● Task to complete
All entries below are to be written out again exactly, but no picture is to be copied.

Stored data entries:
• • • • • • •
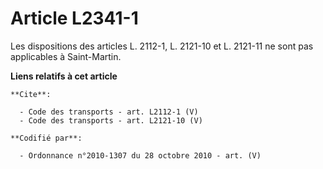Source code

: # Article L2341-1

Les dispositions des articles L. 2112-1, L. 2121-10 et L. 2121-11 ne sont pas applicables à Saint-Martin.

**Liens relatifs à cet article**

	**Cite**:

	  - Code des transports - art. L2112-1 (V)
	  - Code des transports - art. L2121-10 (V)

	**Codifié par**:

	  - Ordonnance n°2010-1307 du 28 octobre 2010 - art. (V)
• • • • • • •
● Exercise result
Source code

: # Article L2341-1

Les dispositions des articles L. 2112-1, L. 2121-10 et L. 2121-11 ne sont pas applicables à Saint-Martin.

**Liens relatifs à cet article**

	**Cite**:

	  - Code des transports - art. L2112-1 (V)
	  - Code des transports - art. L2121-10 (V)

	**Codifié par**:

	  - Ordonnance n°2010-1307 du 28 octobre 2010 - art. (V)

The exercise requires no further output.